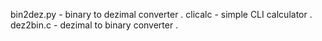 bin2dez.py	-	binary to dezimal converter	.
clicalc		-	simple CLI calculator		.
dez2bin.c	-	dezimal to binary converter	.

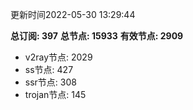 更新时间2022-05-30 13:29:44

**总订阅: 397**
**总节点: 15933**
**有效节点: 2909**
- v2ray节点: 2029
- ss节点: 427
- ssr节点: 308
- trojan节点: 145
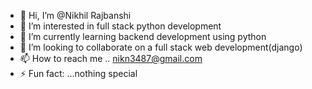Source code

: - 👋 Hi, I’m @Nikhil Rajbanshi
- 👀 I’m interested in full stack python development
- 🌱 I’m currently learning backend development using python
- 💞️ I’m looking to collaborate on a full stack web development(django)
- 📫 How to reach me .. nikn3487@gmail.com
- ⚡ Fun fact: ...nothing special

<!---
Nikhilraj144/Nikhilraj144 is a ✨ special ✨ repository because its `README.md` (this file) appears on your GitHub profile.
You can click the Preview link to take a look at your changes.
--->
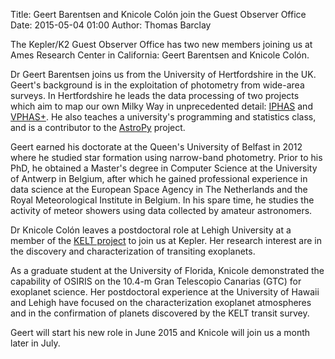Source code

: Title: Geert Barentsen and Knicole Colón join the Guest Observer Office
Date: 2015-05-04 01:00
Author: Thomas Barclay

The Kepler/K2 Guest Observer Office has two new members joining us at Ames Research Center in California: Geert Barentsen and Knicole Colón.

Dr Geert Barentsen joins us from the University of Hertfordshire in the UK. Geert's background is in the exploitation of photometry from wide-area surveys. In Hertfordshire he leads the data processing of two projects which aim to map our own Milky Way in unprecedented detail: [IPHAS](http://www.iphas.org) and [VPHAS+](http://www.vphas.eu). He also teaches a university's programming and statistics class, and is a contributor to the [AstroPy](http://www.astropy.org) project.

Geert earned his doctorate at the Queen's University of Belfast in 2012 where he studied star formation using narrow-band photometry. Prior to his PhD, he obtained a Master's degree in Computer Science at the University of Antwerp in Belgium, after which he gained professional experience in data science at the European Space Agency in The Netherlands and the Royal Meteorological Institute in Belgium. In his spare time, he studies the activity of meteor showers using data collected by amateur astronomers.

Dr Knicole Colón leaves a postdoctoral role at Lehigh University at a member of the [KELT project](http://en.wikipedia.org/wiki/Kilodegree_Extremely_Little_Telescope) to join us at Kepler. Her research interest are in the discovery and characterization of transiting exoplanets. 

As a graduate student at the University of Florida, Knicole demonstrated the capability of OSIRIS on the 10.4-m Gran Telescopio Canarias (GTC) for exoplanet science. Her postdoctoral experience at the University of Hawaii and Lehigh have focused on the characterization exoplanet atmospheres and in the confirmation of planets discovered by the KELT transit survey.

Geert will start his new role in June 2015 and Knicole will join us a month later in July.
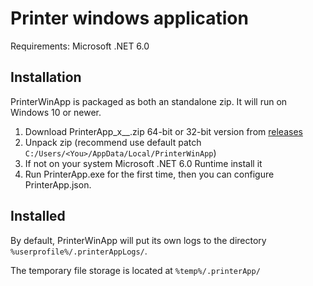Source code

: # Printer windows application

Requirements: Microsoft .NET 6.0

## Installation
PrinterWinApp is packaged as both an standalone zip. It will run on Windows 10 or newer.
1. Download PrinterApp_x__.zip 64-bit or 32-bit version from [releases](https://github.com/profcomff/print-winapp/releases/latest)
2. Unpack zip (recommend use default patch `C:/Users/<You>/AppData/Local/PrinterWinApp`)
3. If not on your system Microsoft .NET 6.0 Runtime install it
4. Run PrinterApp.exe for the first time, then you can configure PrinterApp.json.

## Installed
By default, PrinterWinApp will put its own logs to the directory `%userprofile%/.printerAppLogs/`.

The temporary file storage is located at `%temp%/.printerApp/`
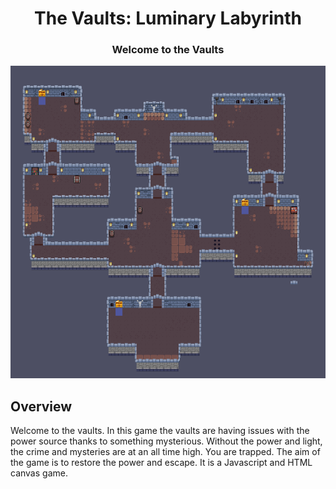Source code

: 
<h1 align="center"> The Vaults: Luminary Labyrinth </h1>
<h3 align="center"> Welcome to the Vaults</h3>

<p align="center"> 
  <img src="src/assets/images/thevaultsmap.png" alt="The vaults map" height="500px" width="637">
</p>

<!-- OVERVIEW -->
<h2 id="overview">Overview</h2>
Welcome to the vaults. 
In this game the vaults are having issues with the power source thanks to something mysterious. Without the power and light, the crime and mysteries are at an all time high. You are trapped. The aim of the game is to restore the power and escape. 
It is a Javascript and HTML canvas game.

^^^^

◆ **Goal of the exercise**
Without the pictures, retype all of the data above exactly.

◆ **Output of the exercise**
 bin2dez.py	-	binary to dezimal converter	.
clicalc		-	simple CLI calculator		.
dez2bin.c	-	dezimal to binary converter	.

 更新时间2022-05-30 13:29:44

**总订阅: 397**
**总节点: 15933**
**有效节点: 2909**
- v2ray节点: 2029
- ss节点: 427
- ssr节点: 308
- trojan节点: 145
Source code

: - 👋 Hi, I’m @Nikhil Rajbanshi
- 👀 I’m interested in full stack python development
- 🌱 I’m currently learning backend development using python
- 💞️ I’m looking to collaborate on a full stack web development(django)
- 📫 How to reach me .. nikn3487@gmail.com
- ⚡ Fun fact: ...nothing special

<!---
Nikhilraj144/Nikhilraj144 is a ✨ special ✨ repository because its `README.md` (this file) appears on your GitHub profile.
You can click the Preview link to take a look at your changes.
--->
Source code

: Title: Geert Barentsen and Knicole Colón join the Guest Observer Office
Date: 2015-05-04 01:00
Author: Thomas Barclay

The Kepler/K2 Guest Observer Office has two new members joining us at Ames Research Center in California: Geert Barentsen and Knicole Colón.

Dr Geert Barentsen joins us from the University of Hertfordshire in the UK. Geert's background is in the exploitation of photometry from wide-area surveys. In Hertfordshire he leads the data processing of two projects which aim to map our own Milky Way in unprecedented detail: [IPHAS](http://www.iphas.org) and [VPHAS+](http://www.vphas.eu). He also teaches a university's programming and statistics class, and is a contributor to the [AstroPy](http://www.astropy.org) project.

Geert earned his doctorate at the Queen's University of Belfast in 2012 where he studied star formation using narrow-band photometry. Prior to his PhD, he obtained a Master's degree in Computer Science at the University of Antwerp in Belgium, after which he gained professional experience in data science at the European Space Agency in The Netherlands and the Royal Meteorological Institute in Belgium. In his spare time, he studies the activity of meteor showers using data collected by amateur astronomers.

Dr Knicole Colón leaves a postdoctoral role at Lehigh University at a member of the [KELT project](http://en.wikipedia.org/wiki/Kilodegree_Extremely_Little_Telescope) to join us at Kepler. Her research interest are in the discovery and characterization of transiting exoplanets. 

As a graduate student at the University of Florida, Knicole demonstrated the capability of OSIRIS on the 10.4-m Gran Telescopio Canarias (GTC) for exoplanet science. Her postdoctoral experience at the University of Hawaii and Lehigh have focused on the characterization exoplanet atmospheres and in the confirmation of planets discovered by the KELT transit survey.

Geert will start his new role in June 2015 and Knicole will join us a month later in July.
Source code

: # Printer windows application

Requirements: Microsoft .NET 6.0

## Installation
PrinterWinApp is packaged as both an standalone zip. It will run on Windows 10 or newer.
1. Download PrinterApp_x__.zip 64-bit or 32-bit version from [releases](https://github.com/profcomff/print-winapp/releases/latest)
2. Unpack zip (recommend use default patch `C:/Users/<You>/AppData/Local/PrinterWinApp`)
3. If not on your system Microsoft .NET 6.0 Runtime install it
4. Run PrinterApp.exe for the first time, then you can configure PrinterApp.json.

## Installed
By default, PrinterWinApp will put its own logs to the directory `%userprofile%/.printerAppLogs/`.

The temporary file storage is located at `%temp%/.printerApp/`
Source code

: 
<h1 align="center"> The Vaults: Luminary Labyrinth </h1>
<h3 align="center"> Welcome to the Vaults</h3>

<p align="center"> 
  <img src="src/assets/images/thevaultsmap.png" alt="The vaults map" height="500px" width="637">
</p>

<!-- OVERVIEW -->
<h2 id="overview">Overview</h2>
Welcome to the vaults. 
In this game the vaults are having issues with the power source thanks to something mysterious. Without the power and light, the crime and mysteries are at an all time high. You are trapped. The aim of the game is to restore the power and escape. 
It is a Javascript and HTML canvas game.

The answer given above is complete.